E poi c'è la componente comica, che non manca mai con Spider-Man. Il suo migliore amico, Ned Leeds, è sempre lì a fornire battute esilaranti e a creare situazioni imbarazzanti. La sua cotta per MJ è adorabile e piena di quei momenti goffi tipici dell'adolescenza. E non dimentichiamoci del Professor Davis, che cerca in tutti i modi di mantenere la calma di fronte al caos. Ma la vera sorpresa comica arriva quando Peter cerca di fare il cascamorto con Betty Brant e finisce per scambiare i nomi con MJ. Un classico errore da Peter Parker!

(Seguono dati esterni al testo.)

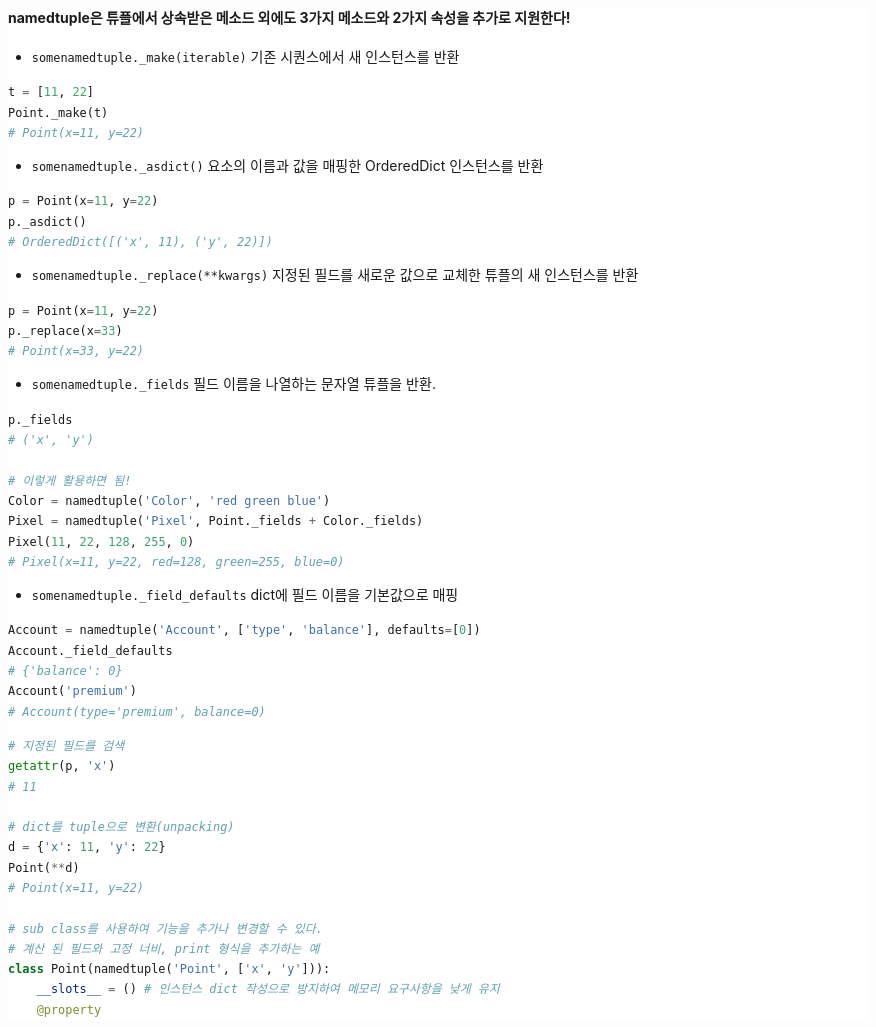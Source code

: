 #### namedtuple은 튜플에서 상속받은 메소드 외에도 3가지 메소드와 2가지 속성을 추가로 지원한다!

- `somenamedtuple._make(iterable)`
기존 시퀀스에서 새 인스턴스를 반환

```python
t = [11, 22]
Point._make(t)
# Point(x=11, y=22)
```

- `somenamedtuple._asdict()`
요소의 이름과 값을 매핑한 OrderedDict 인스턴스를 반환

```python
p = Point(x=11, y=22)
p._asdict()
# OrderedDict([('x', 11), ('y', 22)])
```

- `somenamedtuple._replace(**kwargs)`
지정된 필드를 새로운 값으로 교체한 튜플의 새 인스턴스를 반환

```python
p = Point(x=11, y=22)
p._replace(x=33)
# Point(x=33, y=22)
```

- `somenamedtuple._fields`
필드 이름을 나열하는 문자열 튜플을 반환.

```python
p._fields
# ('x', 'y')

# 이렇게 활용하면 됨!
Color = namedtuple('Color', 'red green blue')
Pixel = namedtuple('Pixel', Point._fields + Color._fields)
Pixel(11, 22, 128, 255, 0)
# Pixel(x=11, y=22, red=128, green=255, blue=0)
```

- `somenamedtuple._field_defaults`
dict에 필드 이름을 기본값으로 매핑

```python
Account = namedtuple('Account', ['type', 'balance'], defaults=[0])
Account._field_defaults
# {'balance': 0}
Account('premium')
# Account(type='premium', balance=0)
```

```python
# 지정된 필드를 검색
getattr(p, 'x')
# 11

# dict를 tuple으로 변환(unpacking)
d = {'x': 11, 'y': 22}
Point(**d)
# Point(x=11, y=22)

# sub class를 사용하여 기능을 추가나 변경할 수 있다.
# 계산 된 필드와 고정 너비, print 형식을 추가하는 예
class Point(namedtuple('Point', ['x', 'y'])):
    __slots__ = () # 인스턴스 dict 작성으로 방지하여 메모리 요구사항을 낮게 유지
    @property
```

La storia ci porta in giro per posti meravigliosi, da Praga a Berlino, fino all'Olanda e poi, naturalmente, a Venezia. Vedere Spider-Man combattere in mezzo ai canali e sui tetti storici è uno spettacolo davvero unico. Si percepisce la gioia di Peter nel vedere il mondo, ma anche la sua crescente responsabilità. Immaginatevi di essere in vacanza e di dover salvare il mondo dall'estinzione imminente. Una cosa che capita solo a pochi, per fortuna!

Ma torniamo a Mysterio. Lui non è un semplice cattivo con un piano malvagio. C'è una storia dietro, una voglia di rivalsa e, in un certo senso, una tristezza di fondo. Quentin Beck è un uomo talentuoso ma incompreso, che vede in Peter un rivale e un ostacolo. E le sue illusioni non sono solo per spaventare; sono un modo per manipolare le persone, per far credere loro ciò che lui vuole. È un tipo di minaccia che ci fa riflettere su come la realtà possa essere facilmente distorta nell'era digitale in cui viviamo.
La parte più commovente, però, è il rapporto tra Peter e Tony Stark, o meglio, la sua eredità. Peter si sente schiacciato dal peso del ruolo di Iron Man, e i suoi tentativi di essere un eroe sono spesso macchiati dall'incertezza. Il discorso di Tony, registrato da EDITH (il sistema di intelligenza artificiale di Stark), è un momento chiave. Tony, anche se non più presente, continua a guidare e consigliare Peter, facendogli capire che non deve essere un altro Tony Stark, ma deve essere se stesso. Deve imparare dai suoi errori e trovare il suo modo di essere un eroe.

E poi, il finale! Senza fare spoiler troppo pesanti, diciamo solo che le cose si complicano a tal punto che Peter deve fare una scelta difficile. Deve accettare chi è veramente, con tutti i suoi difetti e le sue paure, per poter affrontare la minaccia. La battaglia finale è un tripudio di effetti speciali, ma anche un momento di pura crescita per il nostro eroe. Vediamo un Peter Parker più maturo, pronto ad assumersi le sue responsabilità.
Quindi, cosa ci lascia questo Spider-Man: Far From Home? Ci lascia con un Peter Parker che sta crescendo, che sta imparando a bilanciare la sua vita da supereroe con quella di adolescente. Ci lascia con la consapevolezza che anche i cattivi hanno le loro storie, e che la realtà può essere molto più complessa di quanto sembri. E ci lascia con la certezza che, anche quando il mondo sembra cadere a pezzi, c'è sempre spazio per un po' di umorismo e un cuore d'oro. Un'avventura che vale la pena rivivere, ogni volta!